▶ _How to complete this task_
The response should be the data again, identical in every line.

▶ _Records supplied_
________________
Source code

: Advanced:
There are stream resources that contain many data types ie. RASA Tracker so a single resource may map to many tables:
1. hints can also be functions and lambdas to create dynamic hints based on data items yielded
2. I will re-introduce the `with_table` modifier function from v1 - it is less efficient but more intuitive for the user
________________
▶ _Response to the task_
Source code

: Advanced:
There are stream resources that contain many data types ie. RASA Tracker so a single resource may map to many tables:
1. hints can also be functions and lambdas to create dynamic hints based on data items yielded
2. I will re-introduce the `with_table` modifier function from v1 - it is less efficient but more intuitive for the user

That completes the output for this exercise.